Religious and taxpayer groups that sued vow to appeal, but institute’s plans may proceed.
The Los Angeles Times
SAN FRANCISCO, CA — Legal challenges to the state’s $3-billion stem cell initiative were rejected Friday by an Alameda County Superior Court judge in a strongly worded ruling.
The lawsuits by taxpayer and religious groups have blocked the state’s ability to issue the bonds that will allow it to hand out an estimated $300 million a year over a decade for stem cell research.
Challengers vowed to appeal to the California Supreme Court — a move certain to extend the legal battle until at least next year.
“We are disappointed but not surprised with the judge’s ruling,” Dana Cody, executive director of Life Legal Defense Fund, which represented two taxpayer groups, said in a statement. Cody added that Judge Bonnie Sabraw “failed to engage our arguments and case law.”

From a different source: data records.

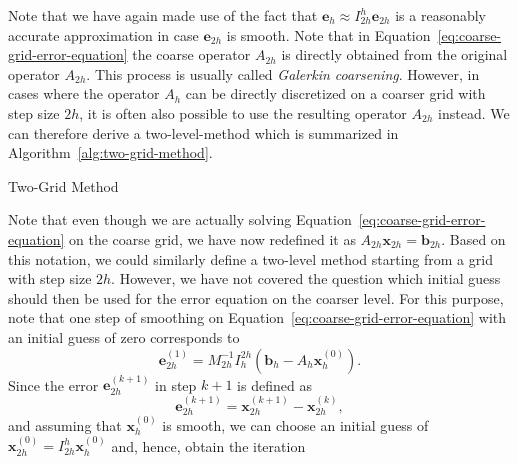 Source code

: Note that we have again made use of the fact that $\bm{e}_{h} \approx I_{2h}^{h} \bm{e}_{2h}$ is a reasonably accurate approximation in case $\bm{e}_{2h}$ is smooth.
Note that in Equation~\eqref{eq:coarse-grid-error-equation} the coarse operator $A_{2h}$ is directly obtained from the original operator $A_{2h}$. 
This process is usually called \emph{Galerkin coarsening}.
However, in cases where the operator $A_h$ can be directly discretized on a coarser grid with step size $2h$, it is often also possible to use the resulting operator $A_{2h}$ instead.
We can therefore derive a two-level-method which is summarized in Algorithm~\ref{alg:two-grid-method}.
\begin{algorithm}
	\caption{Two-Grid Method}
	\label{alg:two-grid-method}
	\begin{algorithmic}
	\end{algorithmic}
\end{algorithm}
Note that even though we are actually solving Equation~\eqref{eq:coarse-grid-error-equation} on the coarse grid, we have now redefined it as $A_{2h} \bm{x}_{2h} = \bm{b}_{2h}$.
Based on this notation, we could similarly define a two-level method starting from a grid with step size $2h$.
However, we have not covered the question which initial guess should then be used for the error equation on the coarser level.
For this purpose, note that one step of smoothing on Equation~\eqref{eq:coarse-grid-error-equation} with an initial guess of zero corresponds to
\begin{equation}
	\bm{e}_{2h}^{(1)} = M_{2h}^{-1} I_{h}^{2h} \left(\bm{b}_h - A_h \bm{x}^{(0)}_h\right).
	\label{eq:initial-coarse-grid-relaxation}
\end{equation}
Since the error $\bm{e}_{2h}^{(k+1)}$ in step $k+1$ is defined as
\begin{equation*}
	\bm{e}_{2h}^{(k+1)} = \bm{x}_{2h}^{(k+1)} - \bm{x}_{2h}^{(k)},
\end{equation*}
and assuming that $\bm{x}_{h}^{(0)}$ is smooth, we can choose an initial guess of $\bm{x}_{2h}^{(0)} = I_{2h}^{h} \bm{x}_{h}^{(0)}$ and, hence, obtain the iteration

But backers of Proposition 71 — approved by voters in November 2004 — said Sabraw’s 43-page decision raised the prospect that the California Institute for Regenerative Medicine in San Francisco could soon move forward with its core mandate.
Robert Klein, the initiative’s main proponent and now the chairman of the institute’s independent oversight committee, called the ruling a victory for stem cell research.
“Given the strength of this court decision,” he said, “the opponents to Proposition 71 should demonstrate their respect for the voters of California who overwhelming approved this initiative and patient families who suffer every day with the advance of chronic disease by dropping their intent to appeal.”
Stem cells hold promise for treatment of a number of diseases, including Alzheimer’s, Parkinson’s and juvenile diabetes. But the Bush administration has limited the use of embryonic stem cells in research because of moral objections to the use of discarded embryos. Several plaintiffs in the California lawsuits hold similar views.
Sabraw forcefully rejected the challengers’ key contention: that the Stem Cell Research and Cures Act violated the state Constitution by creating a publicly funded entity that was not “under the exclusive management and control” of the state.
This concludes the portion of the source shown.